- Data records
▬▬▬
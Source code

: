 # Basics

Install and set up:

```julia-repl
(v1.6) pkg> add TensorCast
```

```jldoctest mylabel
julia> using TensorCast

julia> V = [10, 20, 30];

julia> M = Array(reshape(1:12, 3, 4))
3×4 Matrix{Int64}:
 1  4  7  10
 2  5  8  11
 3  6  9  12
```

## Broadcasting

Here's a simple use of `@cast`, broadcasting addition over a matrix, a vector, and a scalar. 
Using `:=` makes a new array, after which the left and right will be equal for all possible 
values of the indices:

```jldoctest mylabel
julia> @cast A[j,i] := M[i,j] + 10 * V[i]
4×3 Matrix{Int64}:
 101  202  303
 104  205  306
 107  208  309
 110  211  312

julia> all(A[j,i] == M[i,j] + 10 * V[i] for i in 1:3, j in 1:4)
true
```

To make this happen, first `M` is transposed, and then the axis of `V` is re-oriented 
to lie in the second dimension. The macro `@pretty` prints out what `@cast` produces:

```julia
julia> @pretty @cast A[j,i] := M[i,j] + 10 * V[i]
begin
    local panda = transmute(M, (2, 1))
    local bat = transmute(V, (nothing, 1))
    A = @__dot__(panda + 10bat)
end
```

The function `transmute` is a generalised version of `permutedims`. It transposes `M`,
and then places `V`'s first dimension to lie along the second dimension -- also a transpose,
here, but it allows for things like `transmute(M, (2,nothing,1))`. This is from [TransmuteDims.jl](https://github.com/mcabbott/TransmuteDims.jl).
▬▬▬
- Problem details
What lines in the data above contain the word "second"? Show them all.

- Answer space
to lie in the second dimension. The macro `@pretty` prints out what `@cast` produces:
and then places `V`'s first dimension to lie along the second dimension -- also a transpose,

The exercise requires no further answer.